┌─ Task data

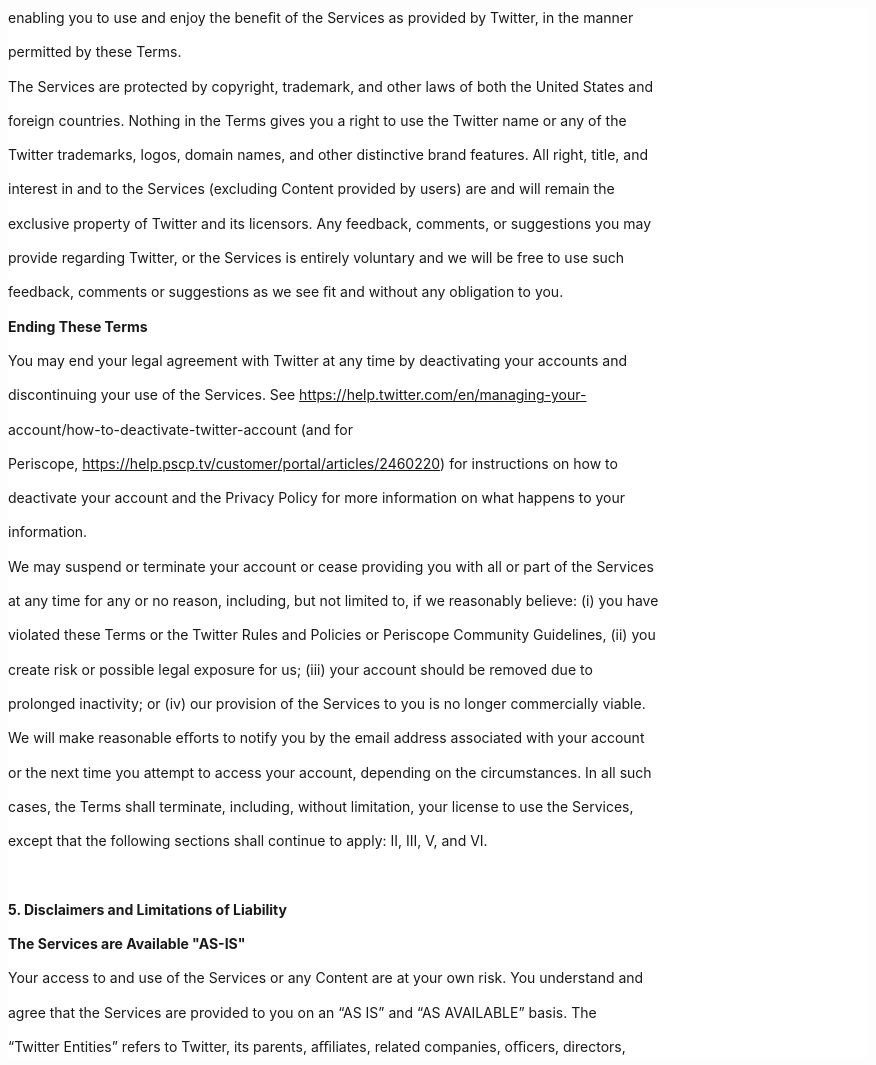 enabling you to use and enjoy the beneﬁt of the Services as provided by Twitter, in the manner

permitted by these Terms.

The Services are protected by copyright, trademark, and other laws of both the United States and

foreign countries. Nothing in the Terms gives you a right to use the Twitter name or any of the

Twitter trademarks, logos, domain names, and other distinctive brand features. All right, title, and

interest in and to the Services (excluding Content provided by users) are and will remain the

exclusive property of Twitter and its licensors. Any feedback, comments, or suggestions you may

provide regarding Twitter, or the Services is entirely voluntary and we will be free to use such

feedback, comments or suggestions as we see ﬁt and without any obligation to you.

**Ending These Terms**

You may end your legal agreement with Twitter at any time by deactivating your accounts and

discontinuing your use of the Services. See https://help.twitter.com/en/managing-your-

account/how-to-deactivate-twitter-account (and for

Periscope, https://help.pscp.tv/customer/portal/articles/2460220) for instructions on how to

deactivate your account and the Privacy Policy for more information on what happens to your

information.

We may suspend or terminate your account or cease providing you with all or part of the Services

at any time for any or no reason, including, but not limited to, if we reasonably believe: (i) you have

violated these Terms or the Twitter Rules and Policies or Periscope Community Guidelines, (ii) you

create risk or possible legal exposure for us; (iii) your account should be removed due to

prolonged inactivity; or (iv) our provision of the Services to you is no longer commercially viable.

We will make reasonable eﬀorts to notify you by the email address associated with your account

or the next time you attempt to access your account, depending on the circumstances. In all such

cases, the Terms shall terminate, including, without limitation, your license to use the Services,

except that the following sections shall continue to apply: II, III, V, and VI.

 

**5. Disclaimers and Limitations of Liability**

**The Services are Available "AS-IS"**

Your access to and use of the Services or any Content are at your own risk. You understand and

agree that the Services are provided to you on an “AS IS” and “AS AVAILABLE” basis. The

“Twitter Entities” refers to Twitter, its parents, aﬃliates, related companies, oﬃcers, directors,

└─

Would you please repeat the entries above verbatim, excluding each picture?

 enabling you to use and enjoy the beneﬁt of the Services as provided by Twitter, in the manner

permitted by these Terms.

The Services are protected by copyright, trademark, and other laws of both the United States and

foreign countries. Nothing in the Terms gives you a right to use the Twitter name or any of the

Twitter trademarks, logos, domain names, and other distinctive brand features. All right, title, and

interest in and to the Services (excluding Content provided by users) are and will remain the

exclusive property of Twitter and its licensors. Any feedback, comments, or suggestions you may

provide regarding Twitter, or the Services is entirely voluntary and we will be free to use such

feedback, comments or suggestions as we see ﬁt and without any obligation to you.

**Ending These Terms**

You may end your legal agreement with Twitter at any time by deactivating your accounts and

discontinuing your use of the Services. See https://help.twitter.com/en/managing-your-

account/how-to-deactivate-twitter-account (and for

Periscope, https://help.pscp.tv/customer/portal/articles/2460220) for instructions on how to

deactivate your account and the Privacy Policy for more information on what happens to your

information.

We may suspend or terminate your account or cease providing you with all or part of the Services

at any time for any or no reason, including, but not limited to, if we reasonably believe: (i) you have

violated these Terms or the Twitter Rules and Policies or Periscope Community Guidelines, (ii) you

create risk or possible legal exposure for us; (iii) your account should be removed due to

prolonged inactivity; or (iv) our provision of the Services to you is no longer commercially viable.

We will make reasonable eﬀorts to notify you by the email address associated with your account

or the next time you attempt to access your account, depending on the circumstances. In all such

cases, the Terms shall terminate, including, without limitation, your license to use the Services,

except that the following sections shall continue to apply: II, III, V, and VI.

 

**5. Disclaimers and Limitations of Liability**

**The Services are Available "AS-IS"**

Your access to and use of the Services or any Content are at your own risk. You understand and

agree that the Services are provided to you on an “AS IS” and “AS AVAILABLE” basis. The

“Twitter Entities” refers to Twitter, its parents, aﬃliates, related companies, oﬃcers, directors,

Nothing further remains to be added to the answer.